KBGO (Kekerasan Berbasis Gender Online)

From Wiki
Source: grid.id

Kekerasan Berbasis Gender Online adalah tindakan kekerasan atau pelecehan seksual yang merugikan salah satu gender, terutama perempuan melalui perantara teknologi internet. KBGO bukanlah tindak kekerasan secara fisik, melainkan tindak kekerasan secara verbal.

Mungkin istilah KBGO masih terdengar asing di telinga awam. Namun, perilaku KBGO, baik secara sengaja maupun tidak sengaja sering terjadi di era digital ini.

Berdasarkan data dalam laporan tahunan Komisi Nasional Anti Kekerasan Terhadap Perempuan (Komnas Perempuan) selama tahun 2020 terdapat 940 laporan kasus KBGO. Angka ini meningkat daripada tahun sebelumnya, yaitu sebanyak 241 kasus.

Dalam artian, peningkatan KBGO meningkat selama pandemi Covid-19 berlangsung di mana hampir segala aktivitas berpindah ke digital (daring). Data tersebut juga menunjukkan bahwa peningkatan penggunaan internet selama pandemi selaras dengan peningkatan jumlah kasus KBGO.

Terdapat delapan bentuk kekerasan seksual yang telah dilaporkan ke Komnas Perempuan, yaitu pendekatan untuk memperdaya (cyber grooming), pelecehan online (cyber harassment), peretasan (hacking), konten ilegal (illegal content), pelanggaran privasi (infringement of privacy), ancaman distribusi foto/video pribadi (malicious distribution), pencemaran nama baik (online defamation), dan rekrutmen online (online recruitment).
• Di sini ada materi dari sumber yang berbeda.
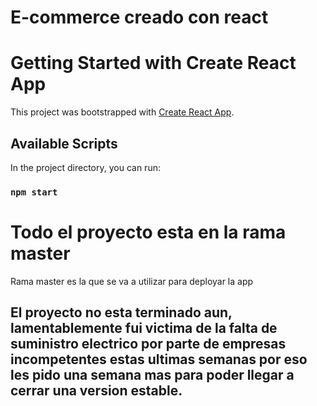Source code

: # E-commerce creado con react

# Getting Started with Create React App

This project was bootstrapped with [Create React App](https://github.com/facebook/create-react-app).

## Available Scripts

In the project directory, you can run:

### `npm start`

# Todo el proyecto esta en la rama master

 Rama master es la que se va a utilizar para deployar la app
 
 ## El proyecto no esta terminado aun, lamentablemente fui victima de la falta de suministro electrico por parte de empresas incompetentes estas ultimas semanas por eso les pido una semana mas para poder llegar a cerrar una version estable.

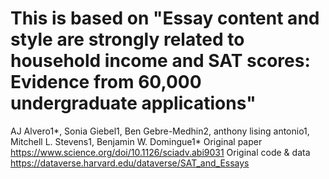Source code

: # This is based on "Essay content and style are strongly related to household income and SAT scores: Evidence from 60,000 undergraduate applications"
AJ Alvero1*, Sonia Giebel1, Ben Gebre-Medhin2, anthony lising antonio1, Mitchell L. Stevens1, Benjamin W. Domingue1*
Original paper https://www.science.org/doi/10.1126/sciadv.abi9031
Original code & data https://dataverse.harvard.edu/dataverse/SAT_and_Essays
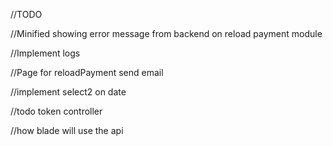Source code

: //TODO

//Minified showing error message from backend on reload payment module

//Implement logs

//Page for reloadPayment send email

//implement select2 on date

//todo token controller

//how blade will use the api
Penyebab dan Contoh Tindakan KBGO

Menurut Direktur Tata Kelola Aplikasi Informatika (Aptika) Kementerian Komunikasi dan Informatika (Kominfo), Mariam F. Barata, banyak kasus KBGO disebabkan oleh data pribadi yang tersimpan di internet.

“Sehingga perlu waspada terhadap jejak digital yang ditinggalkan karena bisa disalahgunakan pihak tidak bertanggung jawab untuk melakukan kekerasan berbasis online,” kata Mariam seperti yang dilansir dalam rilis Aptika.

Lebih lanjut, menurut Mariam KBGO juga dapat disebabkan oleh:

  • Serangan siber;
  • human error atau negligent insider;
  • outsourcing data ke pihak ketiga;
  • perbuatan orang dalam yang dilakukan secara sengaja;
  • kegagalan sistem;
  • rendahnya kepedulian (awareness);
  • ketidakpedulian dengan kewajiban regulasi.

Sementara itu tindakan-tindakan yang termasuk dalam KBGO cukup banyak, termasuk:

  • penyalahgunaan data pribadi;
  • pelanggaran privasi; distribusi foto dan video pribadi;
  • pencemaran nama baik;
  • peretasan;
  • konten ilegal;
  • fetisiasi;
  • pelecehan dan penghinaan secara online;
  • ancaman kekerasan secara online;
  • perdagangan wanita online.

Solusi Mengatasi dan Mencegah Masalah KBGO Sebagian besar kasus KBGO terjadi akibat pelanggaran privasi yang terjadi di ranah online. Maka, cara terbaik untuk mengatasi permasalahan KBGO adalah meningkatkan kesadaran seluruh masyarakat untuk meningkatkan keamanan data pribadi.

Selain itu, pemerintah juga harus bertindak melalui RUU Pelindungan Data Pribadi yang merupakan instrumen hukum untuk melindungi data pribadi warga negara dari praktik penyalahgunaan.

Dalam kesempatan yang sama, Mariam menyebutkan sejumlah cara yang bisa dilakukan masyarakat untuk meningkatkan keamanan data pribadi, antara lain:

  • Memisahkan akun pribadi dengan akun publik;
  • Rutin melakukan cek dan mengatur ulang pengaturan privasi;
  • Menggunakan password yang kuat dan menyalakan verifikasi login;
  • Tidak sembarang percaya aplikasi pihak ketiga;
  • Berhati-hati dengan URL yang dipendekkan;
  • Menghindari berbagi lokasi pada waktu nyata (real time location sharing);
  • Melakukan data detox dengan kurangi jejak digital;
  • dan Menjaga kerahasiaan pin atau password pada ponsel atau laptop pribadi.